Há poucos dias, no 25 de abril, festejamos os 55 anos da liberação da Itália do nazifascismo. Mais de meio século de história divide a atualidade daquele dia marcante, cheio de esperança e de futuro.

A Constituição, em vigor desde o lº de janeiro de 1948, havia indicado um novo caminho para a Itália, inspirado na democracia real, na tutela das liberdades individuais, no direito ao trabalho e ainda em um federalismo regional que, no entanto, não negasse a unidade nacional.

A Constituição foi um pacto social entre diversos atores políticos. Liberais, socialistas, comunistas e católicos democrata-cristãos haviam estabelecido “princípios” e “regras” para conviver em paz e solidariedade.

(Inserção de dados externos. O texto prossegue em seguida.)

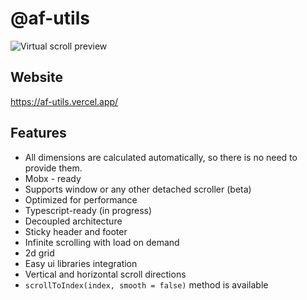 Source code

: # @af-utils

![Virtual scroll preview](https://af-utils.vercel.app/preview.gif)

## Website

https://af-utils.vercel.app/

## Features

-   All dimensions are calculated automatically, so there is no need to provide them.
-   Mobx - ready
-   Supports window or any other detached scroller (beta)
-   Optimized for performance
-   Typescript-ready (in progress)
-   Decoupled architecture
-   Sticky header and footer
-   Infinite scrolling with load on demand
-   2d grid
-   Easy ui libraries integration
-   Vertical and horizontal scroll directions
-   `scrollToIndex(index, smooth = false)` method is available
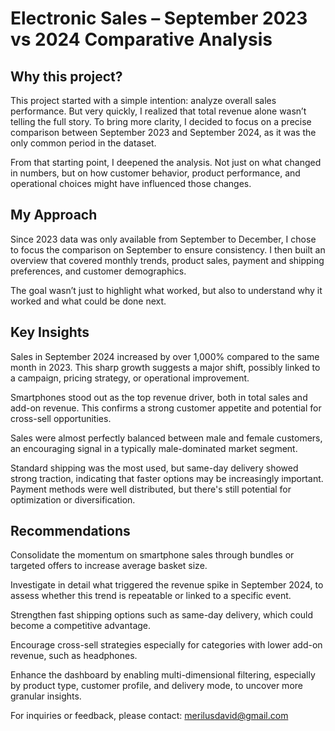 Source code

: # Electronic Sales – September 2023 vs 2024 Comparative Analysis

## Why this project?

This project started with a simple intention: analyze overall sales performance. But very quickly, I realized that total revenue alone wasn’t telling the full story. To bring more clarity, I decided to focus on a precise comparison between September 2023 and September 2024, as it was the only common period in the dataset.

From that starting point, I deepened the analysis. Not just on what changed in numbers, but on how customer behavior, product performance, and operational choices might have influenced those changes.

## My Approach

Since 2023 data was only available from September to December, I chose to focus the comparison on September to ensure consistency. I then built an overview that covered monthly trends, product sales, payment and shipping preferences, and customer demographics.

The goal wasn’t just to highlight what worked, but also to understand why it worked and what could be done next.

## Key Insights

Sales in September 2024 increased by over 1,000% compared to the same month in 2023. This sharp growth suggests a major shift, possibly linked to a campaign, pricing strategy, or operational improvement.

Smartphones stood out as the top revenue driver, both in total sales and add-on revenue. This confirms a strong customer appetite and potential for cross-sell opportunities.

Sales were almost perfectly balanced between male and female customers, an encouraging signal in a typically male-dominated market segment.

Standard shipping was the most used, but same-day delivery showed strong traction, indicating that faster options may be increasingly important. Payment methods were well distributed, but there's still potential for optimization or diversification.

## Recommendations

Consolidate the momentum on smartphone sales through bundles or targeted offers to increase average basket size.

Investigate in detail what triggered the revenue spike in September 2024, to assess whether this trend is repeatable or linked to a specific event.

Strengthen fast shipping options such as same-day delivery, which could become a competitive advantage.

Encourage cross-sell strategies especially for categories with lower add-on revenue, such as headphones.

Enhance the dashboard by enabling multi-dimensional filtering, especially by product type, customer profile, and delivery mode, to uncover more granular insights.

For inquiries or feedback, please contact: merilusdavid@gmail.com

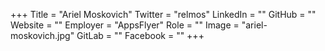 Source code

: +++
Title = "Ariel Moskovich"
Twitter = "relmos"
LinkedIn = ""
GitHub = ""
Website = ""
Employer = "AppsFlyer"
Role = ""
Image = "ariel-moskovich.jpg"
GitLab = ""
Facebook = ""
+++
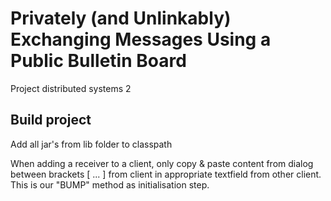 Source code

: # Privately (and Unlinkably) Exchanging Messages Using a Public Bulletin Board
Project distributed systems 2

## Build project
Add all jar's from lib folder to classpath

When adding a receiver to a client, only copy & paste content from dialog between brackets [ ... ] from client in appropriate textfield from other client. This is our "BUMP" method as initialisation step. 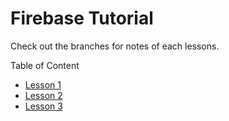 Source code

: # Firebase Tutorial

Check out the branches for notes of each lessons.

Table of Content
<ul>
<li><a href="https://github.com/Anuj-Khadka/Firebase-Tutorial/tree/lesson-1">Lesson 1</a></li>
<li><a href="https://github.com/Anuj-Khadka/Firebase-Tutorial/tree/lesson-2">Lesson 2</a></li>
  <li><a href="https://github.com/Anuj-Khadka/Firebase-Tutorial/tree/lesson-3">Lesson 3</a></li>
</ul>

A Itália tornou-se uma República que, como todas as democracias, para sê-lo, deve manter separados os três poderes que as caracterizam: Executivo (governo), Legislativo (parlamento) e o Judiciário (magistratura). Hoje, no entanto, assistimos a uma coação populista por parte do líder do Executivo, Silvio Berlusconi, que em nome do “governo do fazer”, pretende simplificar os passos para construção de uma lei, com velozes decretos-lei, ou mesmo tomar decisões sem consultar o Parlamento. Ou mesmo, ainda, que se esquiva do Judiciário, face aos crimes de que é acusado.

Quem hoje governa a Itália tende a não se sobrepor à lei, mas em nome da larga maioria que tem no Parlamento, Berlusconi pretende interpretá-la como um vencedor, sem respeito aos procedimentos e passos institucionalmente previstos.

Em outras palavras, a idéia que guia o governo Berlusconi é a seguinte: nós não baseamos a nossa legitimidade nas leis que regulam o Estado italiano, mas sobre o fato que vencemos com um determinado número de votos. Não conta a mediação política com a oposição, mas a midiatização, isto é, o diálogo feito especialmente através da mídia, com “o povo”. Entre o líder e o povo, não deve haver nada, porque partidos, associações, sindicatos, movimentos etc, são coisas inúteis, que “fazem perder tempo”.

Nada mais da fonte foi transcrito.